We also detected ATP-ABP binding of a large group of DNA and RNA binding proteins. To further define the ATP-ABP binding activity within this group, we compared the number of DNA to RNA binding proteins. Only 9 of the 51 proteins in this group are annotated as DNA binding proteins. While some DNA and RNA binding proteins, such as topoisomerase, bind ATP as a cofactor, all proteins in this family recognize adenosine in the context of DNA or RNA. However, consistent with the lack of competition of dATP with ATP-ABP (Figure 1B), the bias towards RNA binding proteins suggests that ATP-ABP does not recognize DNA deoxynucleotide binding sites. Thus, while their general adenosine binding propensity likely explains the identification of RNA binding proteins, probe binding to DNA binding proteins is more likely due to binding of ATP as a cofactor independent of DNA binding.

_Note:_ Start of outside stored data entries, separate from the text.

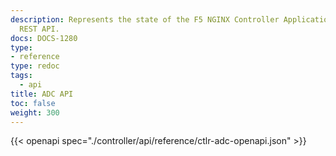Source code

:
 ```yaml
---
description: Represents the state of the F5 NGINX Controller Application Delivery
  REST API.
docs: DOCS-1280
type:
- reference
type: redoc
tags:
  - api
title: ADC API
toc: false
weight: 300
---
```


{{< openapi spec="./controller/api/reference/ctlr-adc-openapi.json" >}}
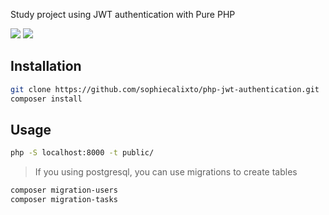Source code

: Study project using JWT authentication with Pure PHP

<img src="https://img.shields.io/static/v1?label=PHP&message=8.3&color=blue&style=for-the-badge&logo=php"/> <img src="https://img.shields.io/static/v1?label=JWT&message=4.1.0&color=blue&style=for-the-badge&logo=JSON+Web+Tokens"/>

## Installation

```bash
git clone https://github.com/sophiecalixto/php-jwt-authentication.git
composer install
```

## Usage

```bash
php -S localhost:8000 -t public/
```

> If you using postgresql, you can use migrations to create tables

```bash
composer migration-users
composer migration-tasks
```
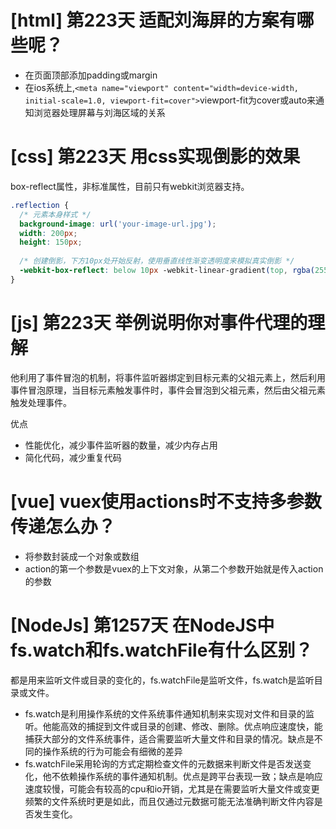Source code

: # [html] 第223天 适配刘海屏的方案有哪些呢？

- 在页面顶部添加padding或margin
- 在ios系统上,`<meta name="viewport" content="width=device-width, initial-scale=1.0, viewport-fit=cover">`viewport-fit为cover或auto来通知浏览器处理屏幕与刘海区域的关系

# [css] 第223天 用css实现倒影的效果

box-reflect属性，非标准属性，目前只有webkit浏览器支持。
```css
.reflection {
  /* 元素本身样式 */
  background-image: url('your-image-url.jpg');
  width: 200px;
  height: 150px;
  
  /* 创建倒影，下方10px处开始反射，使用垂直线性渐变透明度来模拟真实倒影 */
  -webkit-box-reflect: below 10px -webkit-linear-gradient(top, rgba(255,255,255,0), rgba(255,255,255,1));
}

```

# [js] 第223天 举例说明你对事件代理的理解

他利用了事件冒泡的机制，将事件监听器绑定到目标元素的父祖元素上，然后利用事件冒泡原理，当目标元素触发事件时，事件会冒泡到父祖元素，然后由父祖元素触发处理事件。

优点
- 性能优化，减少事件监听器的数量，减少内存占用
- 简化代码，减少重复代码

# [vue] vuex使用actions时不支持多参数传递怎么办？

- 将参数封装成一个对象或数组
- action的第一个参数是vuex的上下文对象，从第二个参数开始就是传入action的参数

# [NodeJs] 第1257天 在NodeJS中fs.watch和fs.watchFile有什么区别？

都是用来监听文件或目录的变化的，fs.watchFile是监听文件，fs.watch是监听目录或文件。

- fs.watch是利用操作系统的文件系统事件通知机制来实现对文件和目录的监听。他能高效的捕捉到文件或目录的创建、修改、删除。优点响应速度快，能捕获大部分的文件系统事件，适合需要监听大量文件和目录的情况。缺点是不同的操作系统的行为可能会有细微的差异
- fs.watchFile采用轮询的方式定期检查文件的元数据来判断文件是否发送变化，他不依赖操作系统的事件通知机制。优点是跨平台表现一致；缺点是响应速度较慢，可能会有较高的cpu和io开销，尤其是在需要监听大量文件或变更频繁的文件系统时更是如此，而且仅通过元数据可能无法准确判断文件内容是否发生变化。
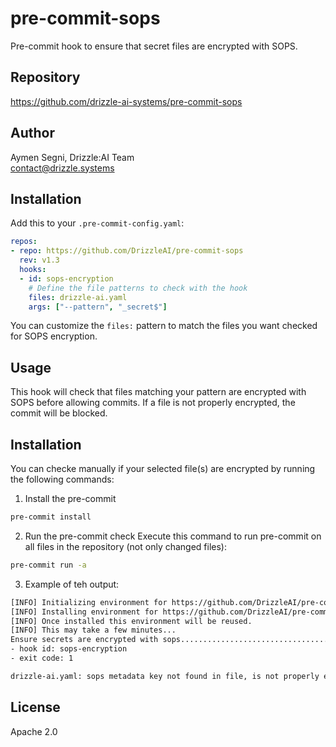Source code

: # pre-commit-sops

Pre-commit hook to ensure that secret files are encrypted with SOPS.

## Repository

https://github.com/drizzle-ai-systems/pre-commit-sops

## Author

Aymen Segni, Drizzle:AI Team  
contact@drizzle.systems

## Installation

Add this to your `.pre-commit-config.yaml`:

```yaml
repos:
- repo: https://github.com/DrizzleAI/pre-commit-sops
  rev: v1.3
  hooks:
  - id: sops-encryption
    # Define the file patterns to check with the hook
    files: drizzle-ai.yaml
    args: ["--pattern", "_secret$"]
```

You can customize the `files:` pattern to match the files you want checked for SOPS encryption.

## Usage

This hook will check that files matching your pattern are encrypted with SOPS before allowing commits. If a file is not properly encrypted, the commit will be blocked.

## Installation

You can checke manually if your selected file(s) are encrypted by running the following commands:

1. Install the pre-commit
```bash
pre-commit install
```

2. Run the pre-commit check
Execute this command to run pre-commit on all files in the repository (not only changed files):

```bash
pre-commit run -a 
```

3. Example of teh output:

```bash
[INFO] Initializing environment for https://github.com/DrizzleAI/pre-commit-sops.
[INFO] Installing environment for https://github.com/DrizzleAI/pre-commit-sops.
[INFO] Once installed this environment will be reused.
[INFO] This may take a few minutes...
Ensure secrets are encrypted with sops...................................Failed
- hook id: sops-encryption
- exit code: 1

drizzle-ai.yaml: sops metadata key not found in file, is not properly encrypted
```


## License

Apache 2.0
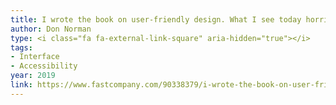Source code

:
 ```yaml
---
title: I wrote the book on user-friendly design. What I see today horrifies me
author: Don Norman
type: <i class="fa fa-external-link-square" aria-hidden="true"></i>
tags:
- Interface
- Accessibility
year: 2019
link: https://www.fastcompany.com/90338379/i-wrote-the-book-on-user-friendly-design-what-i-see-today-horrifies-me
---
```

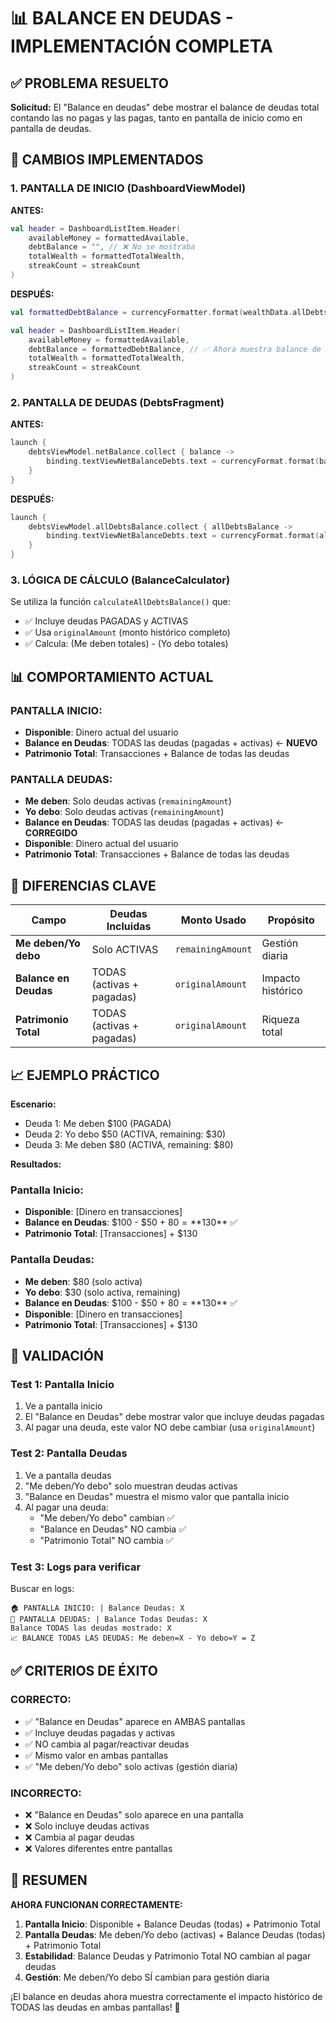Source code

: # 📊 BALANCE EN DEUDAS - IMPLEMENTACIÓN COMPLETA

## ✅ PROBLEMA RESUELTO

**Solicitud:** El "Balance en deudas" debe mostrar el balance de deudas total contando las no pagas y las pagas, tanto en pantalla de inicio como en pantalla de deudas.

## 🔧 CAMBIOS IMPLEMENTADOS

### **1. PANTALLA DE INICIO (DashboardViewModel)**

**ANTES:**
```kotlin
val header = DashboardListItem.Header(
    availableMoney = formattedAvailable,
    debtBalance = "", // ❌ No se mostraba
    totalWealth = formattedTotalWealth,
    streakCount = streakCount
)
```

**DESPUÉS:**
```kotlin
val formattedDebtBalance = currencyFormatter.format(wealthData.allDebtsBalance)

val header = DashboardListItem.Header(
    availableMoney = formattedAvailable,
    debtBalance = formattedDebtBalance, // ✅ Ahora muestra balance de TODAS las deudas
    totalWealth = formattedTotalWealth,
    streakCount = streakCount
)
```

### **2. PANTALLA DE DEUDAS (DebtsFragment)**

**ANTES:**
```kotlin
launch {
    debtsViewModel.netBalance.collect { balance ->
        binding.textViewNetBalanceDebts.text = currencyFormat.format(balance) // ❌ Solo activas
    }
}
```

**DESPUÉS:**
```kotlin
launch {
    debtsViewModel.allDebtsBalance.collect { allDebtsBalance ->
        binding.textViewNetBalanceDebts.text = currencyFormat.format(allDebtsBalance) // ✅ TODAS las deudas
    }
}
```

### **3. LÓGICA DE CÁLCULO (BalanceCalculator)**

Se utiliza la función `calculateAllDebtsBalance()` que:
- ✅ Incluye deudas PAGADAS y ACTIVAS
- ✅ Usa `originalAmount` (monto histórico completo)
- ✅ Calcula: (Me deben totales) - (Yo debo totales)

## 📊 COMPORTAMIENTO ACTUAL

### **PANTALLA INICIO:**
- **Disponible**: Dinero actual del usuario
- **Balance en Deudas**: TODAS las deudas (pagadas + activas) ← **NUEVO**
- **Patrimonio Total**: Transacciones + Balance de todas las deudas

### **PANTALLA DEUDAS:**
- **Me deben**: Solo deudas activas (`remainingAmount`)
- **Yo debo**: Solo deudas activas (`remainingAmount`)
- **Balance en Deudas**: TODAS las deudas (pagadas + activas) ← **CORREGIDO**
- **Disponible**: Dinero actual del usuario
- **Patrimonio Total**: Transacciones + Balance de todas las deudas

## 🎯 DIFERENCIAS CLAVE

| Campo | Deudas Incluidas | Monto Usado | Propósito |
|-------|------------------|-------------|-----------|
| **Me deben/Yo debo** | Solo ACTIVAS | `remainingAmount` | Gestión diaria |
| **Balance en Deudas** | TODAS (activas + pagadas) | `originalAmount` | Impacto histórico |
| **Patrimonio Total** | TODAS (activas + pagadas) | `originalAmount` | Riqueza total |

## 📈 EJEMPLO PRÁCTICO

**Escenario:**
- Deuda 1: Me deben $100 (PAGADA)
- Deuda 2: Yo debo $50 (ACTIVA, remaining: $30)
- Deuda 3: Me deben $80 (ACTIVA, remaining: $80)

**Resultados:**

### Pantalla Inicio:
- **Disponible**: [Dinero en transacciones]
- **Balance en Deudas**: $100 - $50 + $80 = **$130** ✅
- **Patrimonio Total**: [Transacciones] + $130

### Pantalla Deudas:
- **Me deben**: $80 (solo activa)
- **Yo debo**: $30 (solo activa, remaining)
- **Balance en Deudas**: $100 - $50 + $80 = **$130** ✅
- **Disponible**: [Dinero en transacciones]
- **Patrimonio Total**: [Transacciones] + $130

## 🧪 VALIDACIÓN

### **Test 1: Pantalla Inicio**
1. Ve a pantalla inicio
2. El "Balance en Deudas" debe mostrar valor que incluye deudas pagadas
3. Al pagar una deuda, este valor NO debe cambiar (usa `originalAmount`)

### **Test 2: Pantalla Deudas**
1. Ve a pantalla deudas
2. "Me deben/Yo debo" solo muestran deudas activas
3. "Balance en Deudas" muestra el mismo valor que pantalla inicio
4. Al pagar una deuda:
   - "Me deben/Yo debo" cambian ✅
   - "Balance en Deudas" NO cambia ✅
   - "Patrimonio Total" NO cambia ✅

### **Test 3: Logs para verificar**
Buscar en logs:
```
🏠 PANTALLA INICIO: | Balance Deudas: X
🏪 PANTALLA DEUDAS: | Balance Todas Deudas: X
Balance TODAS las deudas mostrado: X
📈 BALANCE TODAS LAS DEUDAS: Me deben=X - Yo debo=Y = Z
```

## ✅ CRITERIOS DE ÉXITO

### **CORRECTO:**
- ✅ "Balance en Deudas" aparece en AMBAS pantallas
- ✅ Incluye deudas pagadas y activas
- ✅ NO cambia al pagar/reactivar deudas
- ✅ Mismo valor en ambas pantallas
- ✅ "Me deben/Yo debo" solo activas (gestión diaria)

### **INCORRECTO:**
- ❌ "Balance en Deudas" solo aparece en una pantalla
- ❌ Solo incluye deudas activas
- ❌ Cambia al pagar deudas
- ❌ Valores diferentes entre pantallas

## 🎉 RESUMEN

**AHORA FUNCIONAN CORRECTAMENTE:**
1. **Pantalla Inicio**: Disponible + Balance Deudas (todas) + Patrimonio Total
2. **Pantalla Deudas**: Me deben/Yo debo (activas) + Balance Deudas (todas) + Patrimonio Total
3. **Estabilidad**: Balance Deudas y Patrimonio Total NO cambian al pagar deudas
4. **Gestión**: Me deben/Yo debo SÍ cambian para gestión diaria

¡El balance en deudas ahora muestra correctamente el impacto histórico de TODAS las deudas en ambas pantallas! 🎯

Additionally, 25 proteins known to bind or react with acyl-CoA molecules were labeled. This reactivity is likely governed by both adenine recognition and acyl phosphate reactivity, as these proteins are often responsible for hydrolysis of acyl-CoA. The probe also labeled 19 proteins that recognize non-nucleotide phosphate, such as pyridoxal phosphate, and that hydrolyze phosphate bonds (Figure 2, “Acyl-Phosphate Reactive”). These enzymes recognize and react with the probe directly through the phosphate and mixed anhydride moieties. Of the proteins for which annotation is available, the remaining nine labeled proteins have no known nucleotide binding capability or phosphohydrolase activity. Seventy-three proteins annotated as hypothetical were also labeled by ATP-ABP and are discussed in greater detail below. Assigning nine of 317 proteins as non-selective, we estimate a false labeling rate of ~3%, which is likely due to non-selective acylation of surface lysine residues by ATP-ABP (Patricelli, et al., 2007). However, we note the possibility that these proteins may have evolved allosteric interactions or are in complex with ATP-binding proteins. Together, our AMT-ABPP approach provides high-throughput experimental validation of functional annotation for ~250 in silico annotated members of the ATP-binding protein family, and provides experimental evidence to functionally annotate ~70 hypothetical proteins.
To test which pathways are particularly tractable for study by our ATP-ABP in terms of pathway coverage or representation of key components, the gene locus tags for ATP-ABP labeled proteins were uploaded into the gene cluster algorithm within the TB Database integrated platform (www.TBDB.org). This software clusters genes into broad functional (pathway) categories. Not surprisingly, proteins classified as conserved hypothetical or unknown represented one of the largest functional classes observed, ranking second in number (Figure 3). Proteins involved in lipid metabolism, intermediary metabolism, and respiration represented the largest functional cluster. Additionally, a significant number of ATP-ABP labeled proteins were assigned to the functional category, “Virulence, Detoxification, Adaptation,” in line with ATP-dependent enzymes playing essential roles in Mtb viability, infection, pathogenesis, and drug resistance (Magnet, et al., 2010; Schreiber, et al., 2009). To assess any biases towards a particular functional category (i.e., over-representation of a particular functional category), we compared our experimentally observed classification to that from genome annotation (Table 1). We define over-representation as a ~2-fold greater representation of a functional category by probe-labeled compared to annotated proteins.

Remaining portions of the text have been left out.